In [1]:
import findspark
findspark.init()

In [2]:
from pyspark.sql import SparkSession
import pyspark.sql.functions as F

In [3]:
spark = SparkSession.builder.master("local[4]").appName("1251").getOrCreate()
spark

Using Spark's default log4j profile: org/apache/spark/log4j2-defaults.properties
25/07/22 01:23:16 WARN Utils: Your hostname, de24, resolves to a loopback address: 127.0.1.1; using 192.168.0.102 instead (on interface enp0s3)
25/07/22 01:23:16 WARN Utils: Set SPARK_LOCAL_IP if you need to bind to another address
Using Spark's default log4j profile: org/apache/spark/log4j2-defaults.properties
Setting default log level to "WARN".
To adjust logging level use sc.setLogLevel(newLevel). For SparkR, use setLogLevel(newLevel).
25/07/22 01:23:18 WARN NativeCodeLoader: Unable to load native-hadoop library for your platform... using builtin-java classes where applicable


In [None]:
'''
Table: Prices

+---------------+---------+
| Column Name   | Type    |
+---------------+---------+
| product_id    | int     |
| start_date    | date    |
| end_date      | date    |
| price         | int     |
+---------------+---------+
(product_id, start_date, end_date) is the primary key (combination of columns with unique values) 
for this table.
Each row of this table indicates the price of the product_id in the period from start_date to 
end_date.
For each product_id there will be no two overlapping periods.
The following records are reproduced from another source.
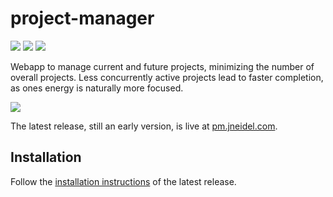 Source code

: # project-manager

[![](https://circleci.com/gh/jneidel/project-manager/tree/master.svg?style=shield&circle-token=98937429df5bf860a055272d7ded46b7c583503e)](https://circleci.com/gh/jneidel/project-manager)
[![](https://img.shields.io/badge/version-v0.2-blue.svg)](https://github.com/jneidel/project-manager/releases)
[![](https://img.shields.io/badge/currently-under%20development-brightgreen.svg)](https://github.com/jneidel/project-manager)

Webapp to manage current and future projects, minimizing the number of overall projects. Less concurrently active projects lead to faster completion, as ones energy is naturally more focused.

![](https://i.imgur.com/HsRgHqh.png)

The latest release, still an early version, is live at [pm.jneidel.com](https://pm.jneidel.com/).

## Installation

Follow the [installation instructions](https://github.com/jneidel/project-manager/blob/latest/README.md) of the latest release.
That means there will be no two 
intersecting periods for the 
same product_id.
 

Table: UnitsSold

+---------------+---------+
| Column Name   | Type    |
+---------------+---------+
| product_id    | int     |
| purchase_date | date    |
| units         | int     |
+---------------+---------+
This table may contain duplicate rows.
Each row of this table indicates the date, units, and product_id of each product sold. 
 

Write a solution to find the average selling price for each product. average_price should be 
rounded to 2 decimal places.

Return the result table in any order.

The result format is in the following example.

 

Example 1:

Input: 
Prices table:
+------------+------------+------------+--------+
| product_id | start_date | end_date   | price  |
+------------+------------+------------+--------+
| 1          | 2019-02-17 | 2019-02-28 | 5      |
| 1          | 2019-03-01 | 2019-03-22 | 20     |
| 2          | 2019-02-01 | 2019-02-20 | 15     |
| 2          | 2019-02-21 | 2019-03-31 | 30     |
+------------+------------+------------+--------+
UnitsSold table:
+------------+---------------+-------+
| product_id | purchase_date | units |
+------------+---------------+-------+
| 1          | 2019-02-25    | 100   |
| 1          | 2019-03-01    | 15    |
| 2          | 2019-02-10    | 200   |
| 2          | 2019-03-22    | 30    |
+------------+---------------+-------+
Output: 
+------------+---------------+
| product_id | average_price |
+------------+---------------+
| 1          | 6.96          |
| 2          | 16.96         |
+------------+---------------+
Explanation: 
Average selling price = Total Price of Product / Number of products sold.
Average selling price for product 1 = ((100 * 5) + (15 * 20)) / 115 = 6.96
Average selling price for product 2 = ((200 * 15) + (30 * 30)) / 230 = 16.96
'''

In [4]:
prices = [
(1,'2019-02-17','2019-02-28',5 ),
(1,'2019-03-01','2019-03-22',20),
(2,'2019-02-01','2019-02-20',15),
(2,'2019-02-21','2019-03-31',30)
]
prices_schema = ['product_id','start_date','end_date','price']

unitssold = [
(1,'2019-02-25',100),
(1,'2019-03-01',15 ),
(2,'2019-02-10',200),
(2,'2019-03-22',30 )
]
unitssold_schema = ['product_id','purchase_date','units']

In [7]:
df_prices = spark.createDataFrame(data=prices,schema=prices_schema)
df_unitssold = spark.createDataFrame(data=unitssold,schema=unitssold_schema)

In [16]:
df_prices.alias("p").join( df_unitssold.alias("u"), 
                           F.col("p.product_id") == F.col("u.product_id"),
                           "inner"
                         )\
    .where((F.col("u.purchase_date") >= F.col("p.start_date")) & (F.col("u.purchase_date") <= F.col("p.end_date")))\
    .groupBy(F.col("u.product_id"))\
    .agg( F.round(F.sum(F.col("p.price") * F.col("u.units")) / F.sum(F.col("u.units")),2).alias("average_price") )\
    .show()

+----------+-------------+
|product_id|average_price|
+----------+-------------+
|         1|         6.96|
|         2|        16.96|
+----------+-------------+



## SQL Solution 

<pre>
    SELECT u.product_id, ROUND( SUM(p.price * u.units)/SUM(u.units), 2) 
    FROM Prices p 
    LEFT JOIN UnitsSold u ON p.product_id = u.product_id
    WHERE u.purchase_date BETWEEN p.start_date AND p.end_date
    GROUP BY u.product_id
</pre>